Extract each line of the records below that contains the word "primary".
*** DATA UNDER STUDY Section Begins ***
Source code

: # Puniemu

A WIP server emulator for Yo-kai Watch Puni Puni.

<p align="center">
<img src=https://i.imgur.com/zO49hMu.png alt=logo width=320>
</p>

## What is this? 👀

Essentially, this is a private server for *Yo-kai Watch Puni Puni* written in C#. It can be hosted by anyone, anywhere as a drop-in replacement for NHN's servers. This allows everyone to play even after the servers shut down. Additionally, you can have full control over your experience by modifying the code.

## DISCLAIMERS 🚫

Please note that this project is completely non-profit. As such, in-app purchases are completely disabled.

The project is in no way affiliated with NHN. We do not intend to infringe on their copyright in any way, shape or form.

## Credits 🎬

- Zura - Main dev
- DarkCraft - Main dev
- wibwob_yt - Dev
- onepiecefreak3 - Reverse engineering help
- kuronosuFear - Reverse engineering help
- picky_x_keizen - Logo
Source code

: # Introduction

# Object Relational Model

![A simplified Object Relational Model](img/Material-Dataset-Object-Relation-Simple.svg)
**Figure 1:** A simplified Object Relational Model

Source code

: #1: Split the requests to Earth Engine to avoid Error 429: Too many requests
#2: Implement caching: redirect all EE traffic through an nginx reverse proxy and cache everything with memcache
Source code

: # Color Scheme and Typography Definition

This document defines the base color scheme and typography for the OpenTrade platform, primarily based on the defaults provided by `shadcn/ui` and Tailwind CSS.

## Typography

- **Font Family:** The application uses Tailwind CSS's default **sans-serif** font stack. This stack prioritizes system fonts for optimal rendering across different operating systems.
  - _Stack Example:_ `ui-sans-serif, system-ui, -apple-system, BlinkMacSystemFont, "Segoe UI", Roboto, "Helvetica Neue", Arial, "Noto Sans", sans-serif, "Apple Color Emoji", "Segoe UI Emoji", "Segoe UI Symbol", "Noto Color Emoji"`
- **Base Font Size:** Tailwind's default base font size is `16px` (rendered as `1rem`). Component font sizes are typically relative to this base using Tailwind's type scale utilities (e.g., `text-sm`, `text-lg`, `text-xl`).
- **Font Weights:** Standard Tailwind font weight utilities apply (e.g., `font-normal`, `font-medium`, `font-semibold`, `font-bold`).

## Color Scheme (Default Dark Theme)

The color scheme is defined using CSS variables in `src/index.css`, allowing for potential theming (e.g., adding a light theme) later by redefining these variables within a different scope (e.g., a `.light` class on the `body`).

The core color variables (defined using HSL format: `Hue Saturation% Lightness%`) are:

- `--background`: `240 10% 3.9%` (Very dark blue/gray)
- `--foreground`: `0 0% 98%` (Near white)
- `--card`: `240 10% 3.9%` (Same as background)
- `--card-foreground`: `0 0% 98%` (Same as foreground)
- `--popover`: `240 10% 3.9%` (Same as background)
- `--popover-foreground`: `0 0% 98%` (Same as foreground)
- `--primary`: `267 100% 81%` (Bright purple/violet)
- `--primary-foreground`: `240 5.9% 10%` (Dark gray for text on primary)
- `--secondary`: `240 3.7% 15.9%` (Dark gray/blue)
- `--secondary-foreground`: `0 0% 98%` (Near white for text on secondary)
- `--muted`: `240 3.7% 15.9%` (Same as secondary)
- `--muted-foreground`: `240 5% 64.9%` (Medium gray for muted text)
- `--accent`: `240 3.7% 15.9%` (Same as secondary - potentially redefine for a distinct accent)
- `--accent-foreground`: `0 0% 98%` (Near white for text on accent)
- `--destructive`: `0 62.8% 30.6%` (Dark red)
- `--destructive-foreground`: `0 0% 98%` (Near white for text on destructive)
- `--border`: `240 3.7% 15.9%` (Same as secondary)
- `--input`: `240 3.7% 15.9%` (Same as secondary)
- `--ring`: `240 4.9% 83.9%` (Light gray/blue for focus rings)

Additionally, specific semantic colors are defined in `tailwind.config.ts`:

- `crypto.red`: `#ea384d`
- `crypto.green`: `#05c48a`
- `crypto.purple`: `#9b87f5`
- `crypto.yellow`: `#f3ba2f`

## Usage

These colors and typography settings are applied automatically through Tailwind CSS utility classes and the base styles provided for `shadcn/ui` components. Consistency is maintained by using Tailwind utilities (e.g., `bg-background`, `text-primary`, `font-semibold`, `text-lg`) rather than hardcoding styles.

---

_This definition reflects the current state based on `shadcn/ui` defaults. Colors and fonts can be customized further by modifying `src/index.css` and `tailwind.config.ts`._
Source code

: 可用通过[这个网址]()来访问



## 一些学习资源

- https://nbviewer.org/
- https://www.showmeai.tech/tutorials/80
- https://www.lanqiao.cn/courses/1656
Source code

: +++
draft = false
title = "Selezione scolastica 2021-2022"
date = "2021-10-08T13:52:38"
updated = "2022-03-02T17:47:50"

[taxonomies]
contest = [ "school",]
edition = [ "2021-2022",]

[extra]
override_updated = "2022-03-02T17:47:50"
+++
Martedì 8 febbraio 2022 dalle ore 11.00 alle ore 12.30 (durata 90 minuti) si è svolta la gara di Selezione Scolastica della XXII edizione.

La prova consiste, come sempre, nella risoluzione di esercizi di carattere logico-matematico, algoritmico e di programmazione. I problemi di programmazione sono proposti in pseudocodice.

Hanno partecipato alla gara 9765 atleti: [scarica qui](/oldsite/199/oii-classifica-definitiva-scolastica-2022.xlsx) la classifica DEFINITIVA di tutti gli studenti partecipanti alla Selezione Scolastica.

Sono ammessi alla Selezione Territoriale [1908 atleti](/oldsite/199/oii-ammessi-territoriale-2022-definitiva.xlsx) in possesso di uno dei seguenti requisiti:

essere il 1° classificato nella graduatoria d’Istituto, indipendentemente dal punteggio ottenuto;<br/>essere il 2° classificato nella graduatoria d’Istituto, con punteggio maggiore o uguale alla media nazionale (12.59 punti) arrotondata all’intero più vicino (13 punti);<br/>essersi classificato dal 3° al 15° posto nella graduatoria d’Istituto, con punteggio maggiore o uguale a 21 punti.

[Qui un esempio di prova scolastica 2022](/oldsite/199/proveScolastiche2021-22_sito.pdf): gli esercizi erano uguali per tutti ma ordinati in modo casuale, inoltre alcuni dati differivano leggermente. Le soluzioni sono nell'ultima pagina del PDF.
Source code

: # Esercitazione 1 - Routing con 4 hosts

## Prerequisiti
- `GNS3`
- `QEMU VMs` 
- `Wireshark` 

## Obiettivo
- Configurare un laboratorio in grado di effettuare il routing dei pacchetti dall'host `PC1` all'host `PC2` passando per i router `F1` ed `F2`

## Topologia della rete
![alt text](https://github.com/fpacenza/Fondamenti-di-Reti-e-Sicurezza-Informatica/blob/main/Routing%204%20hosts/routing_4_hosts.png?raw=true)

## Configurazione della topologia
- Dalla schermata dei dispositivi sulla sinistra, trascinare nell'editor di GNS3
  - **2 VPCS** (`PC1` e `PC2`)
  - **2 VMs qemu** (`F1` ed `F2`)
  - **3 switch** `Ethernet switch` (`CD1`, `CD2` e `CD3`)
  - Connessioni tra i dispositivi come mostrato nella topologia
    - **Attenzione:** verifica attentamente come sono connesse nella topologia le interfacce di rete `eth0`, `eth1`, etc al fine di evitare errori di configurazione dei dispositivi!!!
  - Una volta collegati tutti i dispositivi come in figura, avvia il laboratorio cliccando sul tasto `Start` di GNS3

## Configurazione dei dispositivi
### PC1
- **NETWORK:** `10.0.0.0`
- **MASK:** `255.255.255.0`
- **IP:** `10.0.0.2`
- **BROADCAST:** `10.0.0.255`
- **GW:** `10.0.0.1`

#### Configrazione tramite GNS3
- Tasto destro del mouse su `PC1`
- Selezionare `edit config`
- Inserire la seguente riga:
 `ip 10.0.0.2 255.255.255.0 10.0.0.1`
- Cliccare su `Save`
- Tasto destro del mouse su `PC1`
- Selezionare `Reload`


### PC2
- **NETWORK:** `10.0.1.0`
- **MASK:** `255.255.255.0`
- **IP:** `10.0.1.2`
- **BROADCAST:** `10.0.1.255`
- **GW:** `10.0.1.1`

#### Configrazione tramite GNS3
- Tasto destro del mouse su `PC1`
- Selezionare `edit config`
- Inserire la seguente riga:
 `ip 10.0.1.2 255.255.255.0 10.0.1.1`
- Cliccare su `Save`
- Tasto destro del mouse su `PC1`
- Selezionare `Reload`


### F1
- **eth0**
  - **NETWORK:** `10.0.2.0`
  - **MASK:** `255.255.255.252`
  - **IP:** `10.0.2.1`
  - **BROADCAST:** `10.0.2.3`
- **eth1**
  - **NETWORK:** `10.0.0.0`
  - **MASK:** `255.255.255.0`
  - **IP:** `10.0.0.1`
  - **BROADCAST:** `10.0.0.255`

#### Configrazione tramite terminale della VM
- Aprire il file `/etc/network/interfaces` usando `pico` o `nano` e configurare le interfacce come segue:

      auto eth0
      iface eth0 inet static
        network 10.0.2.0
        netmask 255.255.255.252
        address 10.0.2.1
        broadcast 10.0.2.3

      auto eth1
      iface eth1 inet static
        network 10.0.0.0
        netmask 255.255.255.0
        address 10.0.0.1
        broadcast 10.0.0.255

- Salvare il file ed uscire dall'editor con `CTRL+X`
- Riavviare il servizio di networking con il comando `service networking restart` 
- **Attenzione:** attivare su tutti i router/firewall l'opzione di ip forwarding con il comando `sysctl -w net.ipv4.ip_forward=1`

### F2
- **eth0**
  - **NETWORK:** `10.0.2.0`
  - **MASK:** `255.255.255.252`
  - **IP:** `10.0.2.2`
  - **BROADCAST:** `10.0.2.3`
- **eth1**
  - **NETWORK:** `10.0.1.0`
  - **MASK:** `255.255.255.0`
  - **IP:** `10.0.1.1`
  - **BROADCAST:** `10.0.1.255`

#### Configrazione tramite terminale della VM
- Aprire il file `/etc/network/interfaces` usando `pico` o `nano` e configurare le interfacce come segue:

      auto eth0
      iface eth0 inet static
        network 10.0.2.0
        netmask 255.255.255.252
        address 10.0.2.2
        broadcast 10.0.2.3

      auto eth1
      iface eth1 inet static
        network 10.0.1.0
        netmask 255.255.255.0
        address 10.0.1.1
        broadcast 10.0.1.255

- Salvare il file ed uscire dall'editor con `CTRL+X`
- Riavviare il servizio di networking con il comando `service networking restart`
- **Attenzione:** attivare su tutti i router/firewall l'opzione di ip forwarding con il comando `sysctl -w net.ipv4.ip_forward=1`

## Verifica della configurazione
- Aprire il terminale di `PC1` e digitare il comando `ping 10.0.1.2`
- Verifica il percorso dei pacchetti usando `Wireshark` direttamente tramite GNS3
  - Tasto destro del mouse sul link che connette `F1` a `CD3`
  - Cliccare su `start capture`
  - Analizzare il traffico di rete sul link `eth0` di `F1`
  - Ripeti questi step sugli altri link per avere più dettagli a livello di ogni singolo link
*** DATA UNDER STUDY Section Ends ***
RESULT
- `--primary`: `267 100% 81%` (Bright purple/violet)
- `--primary-foreground`: `240 5.9% 10%` (Dark gray for text on primary)
These colors and typography settings are applied automatically through Tailwind CSS utility classes and the base styles provided for `shadcn/ui` components. Consistency is maintained by using Tailwind utilities (e.g., `bg-background`, `text-primary`, `font-semibold`, `text-lg`) rather than hardcoding styles.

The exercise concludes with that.